Маршан позвал меня в его каюту. Император усмехается:
— Мой день рождения… праздник в Тюильри, фейерверк — все суета! Давайте-ка лучше продолжим… Вернувшись из Египта, я остановился в своем доме на улице Шанторен, переименованной в улицу Победы… Там меня ждали моя мать… — Он помолчал. — И Жозефина…
Мадам Т. рассказывала мне, что креолка была в гостях у очередного любовника, когда ей сообщили: «Он прибыл в Париж». Она уже знала, что ему все известно и от страха подумывала развестись — смертельно боялась его темперамента. Но когда увидела встречу героя… К тому же у нее было долгов на два миллиона…
Она примчалась домой и нашла свои вещи внизу у консьержа. Муж выставил их из квартиры. Она поднялась наверх, но он заперся в кабинете. Она поняла: это хороший знак — он боится увидеть ее. У запертой двери кабинета молила о прощении, но он не открывал. Она вызвала на помощь детей — он очень любил Эжена и Гортензию. Они пришли и вместе с матерью молили его открыть дверь. Но из кабинета не доносилось ни звука. А она все молила… и выдержать все это было свыше его сил. Он впустил ее.
Позже она сказала мадам Т.: «Я смогла тут же доказать ему, что он не ошибся, простив меня… благо в кабинете был диван».
— Она ветрена, да… непостоянна… как Франция — ее надо все время завоевывать. Но тогда я решил обладать обеими. И не ошибся.
Я теперь часто вспоминаю: короткий отдых после обеда, она читает мне вслух, а я лежу без сил на кровати. Но это лишь мгновения — и вот я вновь надеваю на себя железный ошейник верного пса Франции! Смотрю на Жозефину. Она порой чертовски умна… легкое движение — дотронулась до моей шеи… Поцелуй… И фраза: «Это я поправила на тебе твой железный ошейник».
И еще она умела, как никто, варить кофе… Нет, я не ошибся, простив ее. Да, был повод… но потом она сумела стать истинно корсиканской женой! Была мотовкой… ну и что? Меня всегда окружали мотовки, одна сестра Полина в день тратила состояние! Только мать тратила мало, смешно экономила деньги, и когда я смеялся над ее бережливостью, говорила: «Боюсь, настанет день, когда вам придется занимать деньги, и я не хочу, чтоб вы их просили у чужих людей».
Все это вычеркните, Лас-Каз и — к делу! Пишите: Директория уже привела к краху финансы, пропасть безвластия могла поглотить республику. С каждым днем на страну надвигался хаос. Хаос — это раскрепощение толпы и закрепощение личности. Богатые были испуганы и не хотели этой жалкой власти, которая уже не могла защитить их, — они хорошо помнили ужасы революции. И бедные тоже ненавидели воров из Директории.

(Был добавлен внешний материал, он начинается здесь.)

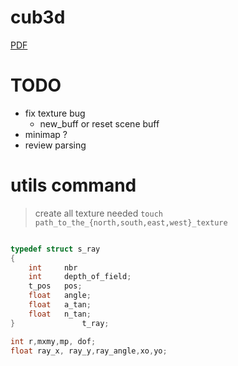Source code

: # cub3d

[PDF](https://cdn.intra.42.fr/pdf/pdf/68043/en.subject.pdf)

# TODO

- fix texture bug
  - new_buff or reset scene buff
- minimap ?
- review parsing

# utils command

> create all texture needed
`touch path_to_the_{north,south,east,west}_texture`

```c

typedef struct s_ray
{
	int		nbr
	int		depth_of_field;
	t_pos	pos;
	float	angle;
	float	a_tan;
	float	n_tan;
}				t_ray;

int r,mxmy,mp, dof;
float ray_x, ray_y,ray_angle,xo,yo;
```
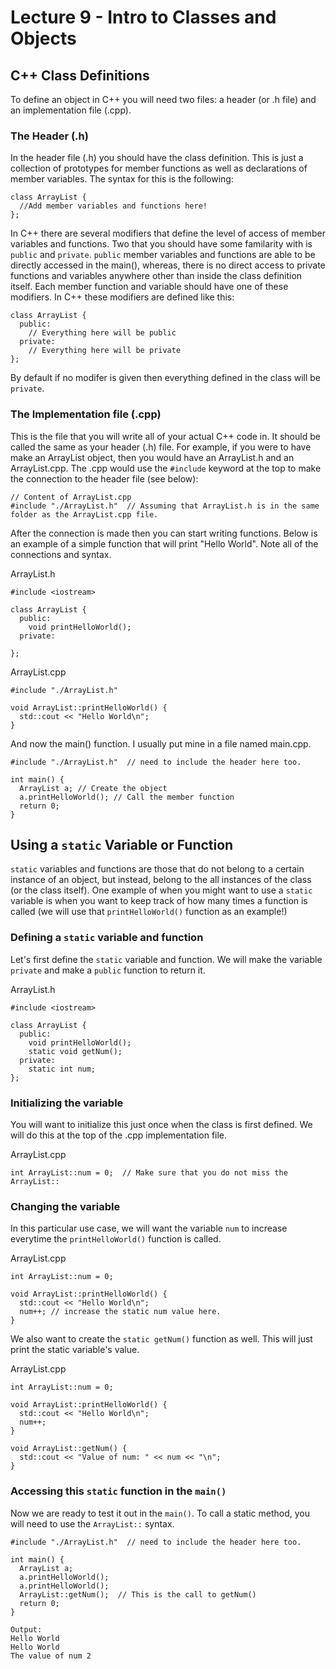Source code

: # Lecture 9 - Intro to Classes and Objects

## C++ Class Definitions
To define an object in C++ you will need two files: a header (or .h file) and an implementation file (.cpp). 

### The Header (.h)
In the header file (.h) you should have the class definition. This is just a collection of prototypes for member functions as well as declarations of member variables. The syntax for this is the following: 
```
class ArrayList {
  //Add member variables and functions here! 
};
```

In C++ there are several modifiers that define the level of access of member variables and functions. Two that you should have some familarity with is `public` and `private`. `public` member variables and functions are able to be directly accessed in the main(), whereas, there is no direct access to private functions and variables anywhere other than inside the class definition itself. Each member function and variable should have one of these modifiers. In C++ these modifiers are defined like this: 
```
class ArrayList {
  public: 
    // Everything here will be public
  private:
    // Everything here will be private
};
```

By default if no modifer is given then everything defined in the class will be `private`.

### The Implementation file (.cpp)
This is the file that you will write all of your actual C++ code in. It should be called the same as your header (.h) file. For example, if you were to have make an ArrayList object, then you would have an ArrayList.h and an ArrayList.cpp. The .cpp would use the `#include` keyword at the top to make the connection to the header file (see below): 
```
// Content of ArrayList.cpp 
#include "./ArrayList.h"  // Assuming that ArrayList.h is in the same folder as the ArrayList.cpp file. 
```
After the connection is made then you can start writing functions. Below is an example of a simple function that will print "Hello World". Note all of the connections and syntax. 

ArrayList.h
```
#include <iostream> 

class ArrayList {
  public: 
    void printHelloWorld();
  private: 
     
};
```

ArrayList.cpp
```
#include "./ArrayList.h"

void ArrayList::printHelloWorld() {
  std::cout << "Hello World\n";
}

```

And now the main() function. I usually put mine in a file named main.cpp. 
```
#include "./ArrayList.h"  // need to include the header here too. 

int main() {
  ArrayList a; // Create the object
  a.printHelloWorld(); // Call the member function
  return 0; 
}
```

## Using a `static` Variable or Function
`static` variables and functions are those that do not belong to a certain instance of an object, but instead, belong to the all instances of the class (or the class itself). One example of when you might want to use a `static` variable is when you want to keep track of how many times a function is called (we will use that `printHelloWorld()` function as an example!)

### Defining a `static` variable and function
Let's first define the `static` variable and function. We will make the variable `private` and make a `public` function to return it. 

ArrayList.h
```
#include <iostream> 

class ArrayList {
  public: 
    void printHelloWorld();
    static void getNum();
  private: 
    static int num;
};
```

### Initializing the variable
You will want to initialize this just once when the class is first defined. We will do this at the top of the .cpp implementation file.

ArrayList.cpp
```
int ArrayList::num = 0;  // Make sure that you do not miss the ArrayList::
```

### Changing the variable
In this particular use case, we will want the variable `num` to increase everytime the `printHelloWorld()` function is called. 

ArrayList.cpp
```
int ArrayList::num = 0;  

void ArrayList::printHelloWorld() {
  std::cout << "Hello World\n";
  num++; // increase the static num value here.
}

```

We also want to create the `static getNum()` function as well. This will just print the static variable's value.  

ArrayList.cpp
```
int ArrayList::num = 0;  

void ArrayList::printHelloWorld() {
  std::cout << "Hello World\n";
  num++; 
}

void ArrayList::getNum() {
  std::cout << "Value of num: " << num << "\n";
}

```

### Accessing this `static` function in the `main()`
Now we are ready to test it out in the `main()`. To call a static method, you will need to use the `ArrayList::` syntax. 

```
#include "./ArrayList.h"  // need to include the header here too. 

int main() {
  ArrayList a; 
  a.printHelloWorld(); 
  a.printHelloWorld();
  ArrayList::getNum();  // This is the call to getNum()
  return 0; 
}
```
```
Output: 
Hello World
Hello World
The value of num 2
```

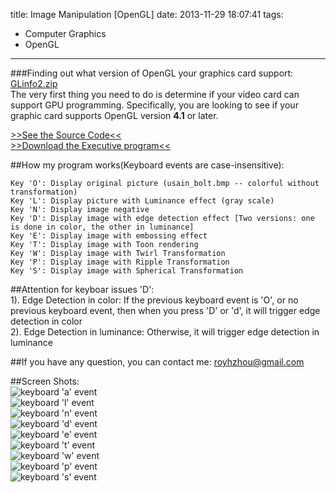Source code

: title: Image Manipulation [OpenGL]
date: 2013-11-29 18:07:41
tags: 
  - Computer Graphics
  - OpenGL
---
  
###Finding out what version of OpenGL your graphics card support: [GLinfo2.zip](/demo/ComputerGraphics/GLinfo2.zip)           
The very first thing you need to do is determine if your video card can support GPU programming. Specifically, you are looking to see if your graphic card supports OpenGL version **4.1** or later.            
          
[>>See the Source Code<<](https://github.com/zhouhao/CS543-Computer-Graphics-Course-Project/tree/master/HW5)               
[>>Download the Executive program<<](/demo/ComputerGraphics/Image_Manipulation.zip)           
<!-- more -->
##How my program works(Keyboard events are case-insensitive):
```     
Key 'O': Display original picture (usain_bolt.bmp -- colorful without transformation)     
Key 'L': Display picture with Luminance effect (gray scale)    
Key 'N': Display image negative    
Key 'D': Display image with edge detection effect [Two versions: one is done in color, the other in luminance]     
Key 'E': Display image with embossing effect    
Key 'T': Display image with Toon rendering     
Key 'W': Display image with Twirl Transformation     
Key 'P': Display image with Ripple Transformation     
Key 'S': Display image with Spherical Transformation     
```
##Attention for keyboar issues 'D':      
1). Edge Detection in color:       If the previous keyboard event is 'O', or no previous keyboard event, then when you press 'D' or 'd', it will trigger edge detection in color      
2). Edge Detection in luminance:   Otherwise, it will trigger edge detection in luminance        

##If you have any question, you can contact me: <a href="mailto:royhzhou@gmail.com">royhzhou@gmail.com</a>      

##Screen Shots:        
![keyboard 'a' event](/img/blog/OpenGL/hw5/1.PNG "original img")            
![keyboard 'l' event](/img/blog/OpenGL/hw5/2.PNG "Luminance effect")           
![keyboard 'n' event](/img/blog/OpenGL/hw5/3.PNG "negative effect")            
![keyboard 'd' event](/img/blog/OpenGL/hw5/4.PNG "edge detection effect")           
![keyboard 'e' event](/img/blog/OpenGL/hw5/5.PNG "embossing effect")           
![keyboard 't' event](/img/blog/OpenGL/hw5/6.PNG "Toon rendering")     
![keyboard 'w' event](/img/blog/OpenGL/hw5/7.PNG "Twirl Transformation")           
![keyboard 'p' event](/img/blog/OpenGL/hw5/8.PNG "Ripple Transformation")           
![keyboard 's' event](/img/blog/OpenGL/hw5/9.PNG "Spherical Transformation")     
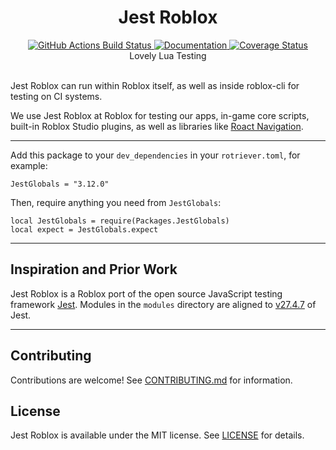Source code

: <h1 align="center">Jest Roblox</h1>
<div align="center">
	<a href="https://github.com/Roblox/jest-roblox-internal/actions?query=workflow%3ACI">
		<img src="https://github.com/Roblox/jest-roblox-internal/workflows/CI/badge.svg" alt="GitHub Actions Build Status" />
	</a>
	<a href="https://roblox.github.io/jest-roblox-internal/">
			<img src="https://img.shields.io/badge/docs-website-green.svg" alt="Documentation" />
	</a>
	<a href='https://coveralls.io/github/Roblox/jest-roblox-internal'>
		<img src='https://coveralls.io/repos/github/Roblox/jest-roblox-internal/badge.svg?t=4czPqO&kill_cache=1' alt='Coverage Status' />
	</a>
</div>

<div align="center">
	Lovely Lua Testing
</div>

<div>&nbsp;</div>

Jest Roblox can run within Roblox itself, as well as inside roblox-cli for testing on CI systems.

We use Jest Roblox at Roblox for testing our apps, in-game core scripts, built-in Roblox Studio plugins, as well as libraries like [Roact Navigation](https://github.com/Roblox/roact-navigation).

---

Add this package to your `dev_dependencies` in your `rotriever.toml`, for example:
```
JestGlobals = "3.12.0"
```

Then, require anything you need from `JestGlobals`:
```
local JestGlobals = require(Packages.JestGlobals)
local expect = JestGlobals.expect
```

---

## Inspiration and Prior Work
Jest Roblox is a Roblox port of the open source JavaScript testing framework [Jest](https://github.com/facebook/jest). Modules in the `modules` directory are  aligned to [v27.4.7](https://github.com/facebook/jest/tree/v27.4.7) of Jest.

---

## Contributing
Contributions are welcome! See [CONTRIBUTING.md](CONTRIBUTING.md) for information.

## License
Jest Roblox is available under the MIT license. See [LICENSE](LICENSE) for details.

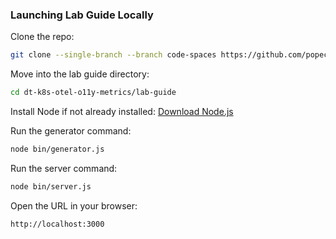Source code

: ### Launching Lab Guide Locally

Clone the repo:
```sh
git clone --single-branch --branch code-spaces https://github.com/popecruzdt/dt-k8s-otel-o11y-metrics.git
```

Move into the lab guide directory:
```sh
cd dt-k8s-otel-o11y-metrics/lab-guide
```

Install Node if not already installed:
[Download Node.js](https://nodejs.org/en/download/package-manager)

Run the generator command:
```sh
node bin/generator.js
```

Run the server command:
```sh
node bin/server.js
```

Open the URL in your browser:
```text
http://localhost:3000
```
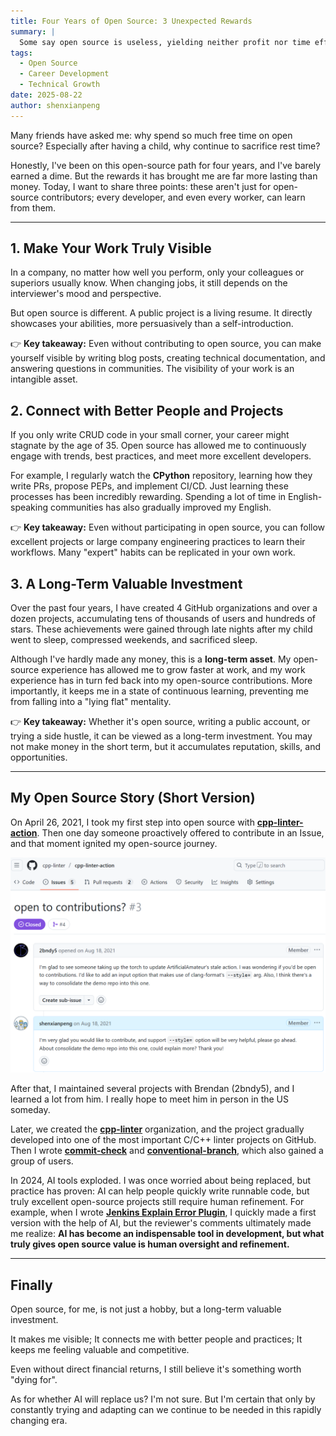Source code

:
 ```yaml
---
title: Four Years of Open Source: 3 Unexpected Rewards
summary: |
  Some say open source is useless, yielding neither profit nor time efficiency.  However, after four years of dedication, I've discovered three unexpected rewards: increased visibility for my work, access to better people and projects, and a long-term valuable investment. These benefits are applicable to every developer.
tags:
  - Open Source
  - Career Development
  - Technical Growth
date: 2025-08-22
author: shenxianpeng
---
```


Many friends have asked me: why spend so much free time on open source? Especially after having a child, why continue to sacrifice rest time?

Honestly, I've been on this open-source path for four years, and I've barely earned a dime. But the rewards it has brought me are far more lasting than money.
Today, I want to share three points: these aren't just for open-source contributors; every developer, and even every worker, can learn from them.

---

## 1. Make Your Work Truly Visible

In a company, no matter how well you perform, only your colleagues or superiors usually know.
When changing jobs, it still depends on the interviewer's mood and perspective.

But open source is different. A public project is a living resume.
It directly showcases your abilities, more persuasively than a self-introduction.

👉  **Key takeaway:** Even without contributing to open source, you can make yourself visible by writing blog posts, creating technical documentation, and answering questions in communities. The visibility of your work is an intangible asset.

## 2. Connect with Better People and Projects

If you only write CRUD code in your small corner, your career might stagnate by the age of 35.
Open source has allowed me to continuously engage with trends, best practices, and meet more excellent developers.

For example, I regularly watch the **CPython** repository, learning how they write PRs, propose PEPs, and implement CI/CD.
Just learning these processes has been incredibly rewarding. Spending a lot of time in English-speaking communities has also gradually improved my English.

👉 **Key takeaway:** Even without participating in open source, you can follow excellent projects or large company engineering practices to learn their workflows. Many "expert" habits can be replicated in your own work.

## 3. A Long-Term Valuable Investment

Over the past four years, I have created 4 GitHub organizations and over a dozen projects, accumulating tens of thousands of users and hundreds of stars.
These achievements were gained through late nights after my child went to sleep, compressed weekends, and sacrificed sleep.

Although I've hardly made any money, this is a **long-term asset**.
My open-source experience has allowed me to grow faster at work, and my work experience has in turn fed back into my open-source contributions.
More importantly, it keeps me in a state of continuous learning, preventing me from falling into a "lying flat" mentality.

👉 **Key takeaway:** Whether it's open source, writing a public account, or trying a side hustle, it can be viewed as a long-term investment. You may not make money in the short term, but it accumulates reputation, skills, and opportunities.

---

## My Open Source Story (Short Version)

On April 26, 2021, I took my first step into open source with [**cpp-linter-action**](https://github.com/cpp-linter/cpp-linter-action).  Then one day someone proactively offered to contribute in an Issue, and that moment ignited my open-source journey.

![start to open soruce](start.png)

After that, I maintained several projects with Brendan (2bndy5), and I learned a lot from him. I really hope to meet him in person in the US someday.

Later, we created the [**cpp-linter**](https://github.com/cpp-linter) organization, and the project gradually developed into one of the most important C/C++ linter projects on GitHub.  Then I wrote [**commit-check**](https://github.com/commit-check/commit-check) and [**conventional-branch**](https://github.com/conventional-branch/conventional-branch), which also gained a group of users.

In 2024, AI tools exploded. I was once worried about being replaced, but practice has proven: AI can help people quickly write runnable code, but truly excellent open-source projects still require human refinement.
For example, when I wrote [**Jenkins Explain Error Plugin**](https://github.com/jenkinsci/explain-error-plugin), I quickly made a first version with the help of AI, but the reviewer's comments ultimately made me realize: **AI has become an indispensable tool in development, but what truly gives open source value is human oversight and refinement.**

---

## Finally

Open source, for me, is not just a hobby, but a long-term valuable investment.

It makes me visible;
It connects me with better people and practices;
It keeps me feeling valuable and competitive.

Even without direct financial returns, I still believe it's something worth "dying for".

As for whether AI will replace us? I'm not sure.
But I'm certain that only by constantly trying and adapting can we continue to be needed in this rapidly changing era.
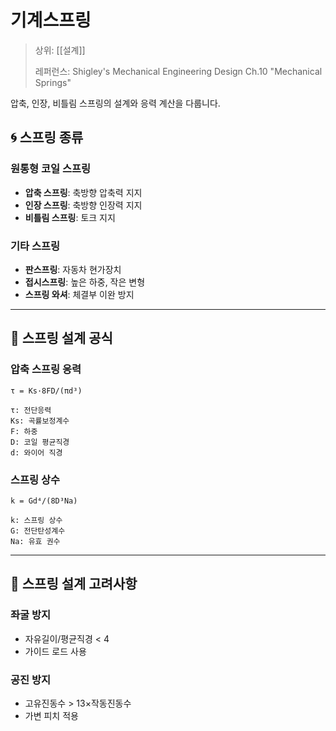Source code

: # 기계스프링

> 상위: [[설계]]
> 
> 레퍼런스: Shigley's Mechanical Engineering Design Ch.10 "Mechanical Springs"

압축, 인장, 비틀림 스프링의 설계와 응력 계산을 다룹니다.

## 🌀 스프링 종류

### 원통형 코일 스프링
- **압축 스프링**: 축방향 압축력 지지
- **인장 스프링**: 축방향 인장력 지지  
- **비틀림 스프링**: 토크 지지

### 기타 스프링
- **판스프링**: 자동차 현가장치
- **접시스프링**: 높은 하중, 작은 변형
- **스프링 와셔**: 체결부 이완 방지

---

## 📐 스프링 설계 공식

### 압축 스프링 응력
```
τ = Ks·8FD/(πd³)

τ: 전단응력
Ks: 곡률보정계수
F: 하중
D: 코일 평균직경
d: 와이어 직경
```

### 스프링 상수
```
k = Gd⁴/(8D³Na)

k: 스프링 상수
G: 전단탄성계수
Na: 유효 권수
```

---

## 🔄 스프링 설계 고려사항

### 좌굴 방지
- 자유길이/평균직경 < 4
- 가이드 로드 사용

### 공진 방지  
- 고유진동수 > 13×작동진동수
- 가변 피치 적용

И это рассказывал в моем доме… член Директории! Да, знаменитый аббат Сийес, вечный крот — он первым начал рыть яму для власти, частью которой был сам! Сначала я невзлюбил его, относился к нему с открытым презрением. Впрочем, он отвечал мне взаимностью — назвал «маленьким нахалом, которого не худо бы расстрелять». Но потом мы раскусили друг друга, и он стал поддерживать меня.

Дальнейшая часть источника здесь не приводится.